Alors que je demande à la passagère si elle connaît ces échassiers immaculés, elle plonge ses yeux dans les miens et me prévient : « Je ne descends qu’à l’aéroport… J’ai deux heures devant moi. » Quel voyage ! Je lui apprends que cet oiseau blanc au bec jaune juché sur un long cou est une grande aigrette et qu’au cours des dernières décennies, elle est revenue jusque chez nous depuis l’Europe orientale. « Revenue ? », s’enquiert très intéressée mon interlocutrice que je surnomme Lady B. J’opine du chef en fronçant les sourcils sans le vouloir, tant cette histoire me révolte.

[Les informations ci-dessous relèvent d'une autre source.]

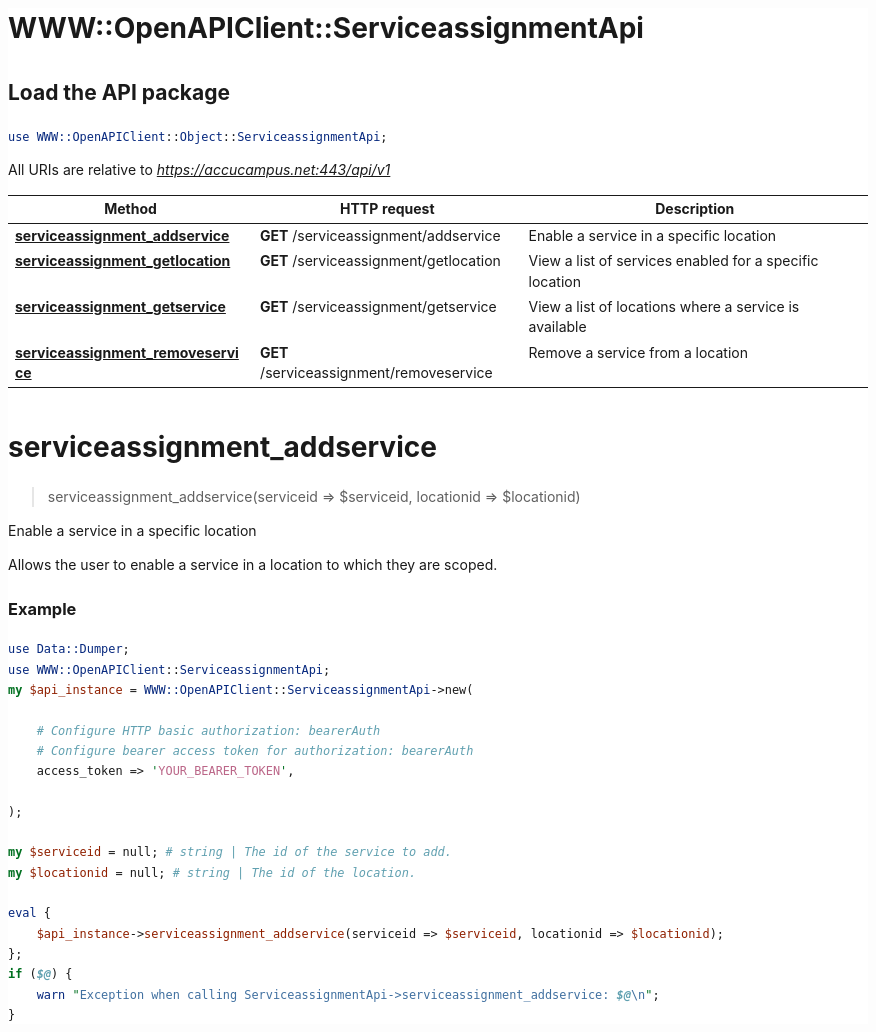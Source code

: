 # WWW::OpenAPIClient::ServiceassignmentApi

## Load the API package
```perl
use WWW::OpenAPIClient::Object::ServiceassignmentApi;
```

All URIs are relative to *https://accucampus.net:443/api/v1*

Method | HTTP request | Description
------------- | ------------- | -------------
[**serviceassignment_addservice**](ServiceassignmentApi.md#serviceassignment_addservice) | **GET** /serviceassignment/addservice | Enable a service in a specific location
[**serviceassignment_getlocation**](ServiceassignmentApi.md#serviceassignment_getlocation) | **GET** /serviceassignment/getlocation | View a list of services enabled for a specific location
[**serviceassignment_getservice**](ServiceassignmentApi.md#serviceassignment_getservice) | **GET** /serviceassignment/getservice | View a list of locations where a service is available
[**serviceassignment_removeservice**](ServiceassignmentApi.md#serviceassignment_removeservice) | **GET** /serviceassignment/removeservice | Remove a service from a location


# **serviceassignment_addservice**
> serviceassignment_addservice(serviceid => $serviceid, locationid => $locationid)

Enable a service in a specific location

Allows the user to enable a service in a location to which they are scoped.

### Example 
```perl
use Data::Dumper;
use WWW::OpenAPIClient::ServiceassignmentApi;
my $api_instance = WWW::OpenAPIClient::ServiceassignmentApi->new(

    # Configure HTTP basic authorization: bearerAuth
    # Configure bearer access token for authorization: bearerAuth
    access_token => 'YOUR_BEARER_TOKEN',
    
);

my $serviceid = null; # string | The id of the service to add.
my $locationid = null; # string | The id of the location.

eval { 
    $api_instance->serviceassignment_addservice(serviceid => $serviceid, locationid => $locationid);
};
if ($@) {
    warn "Exception when calling ServiceassignmentApi->serviceassignment_addservice: $@\n";
}
```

Un chardonnay pour Lady B., un express pour moi. Le convoi poursuit son trajet et nous, notre voyage dans le temps. « Voilà quelques centaines d’années, la grande aigrette était commune en Europe centrale. Hélas, elle y a laissé ses plumes pour des chapeaux ! » Yeux bleus écarquillés. Je poursuis en précisant que, dès le XVIIIe siècle, elle a été victime du drainage des marais et des chasseurs de plumes. « Oui, mais les chapeaux alors ? », revient-elle à la charge. La mode d’alors consistait à les embellir avec des aigrettes, ces plumes ornementales caractéristiques de la parure de noce de cet oiseau.
Lady B. secoue la tête solennellement en imaginant les massacres accomplis pour satisfaire la demande des plumassiers et chapeliers de l’Europe entière. Au moyen d’armes à feu de plus en plus sophistiquées et accessibles, on a volé l’élégance de la grande aigrette pour la vendre chèrement aux femmes et aux hommes de la haute société. Heureusement que les roselières impénétrables du delta du Danube ont sauvé le grand héron d’une extermination totale.
L’envers du chapeau
Entre le XIXe et le XXe siècles, la plumasserie était particulièrement florissante en Europe. A Paris, il y avait près de 800 maisons de plumassiers employant quelque 7000 personnes. On y fabriquait des chapeaux, des toques, des panaches et autres ornements vestimentaires à base de plumes d’oiseaux essentiellement sauvages. Celles des paradisiers et des grandes aigrettes étaient les plus recherchées. Durant la seule année 1910, au marché de Londres, 1470 kg de plumes d’aigrettes ont été vendus. Cela représente près de 300 000 oiseaux adultes brutalement assassinés, souvent au nid.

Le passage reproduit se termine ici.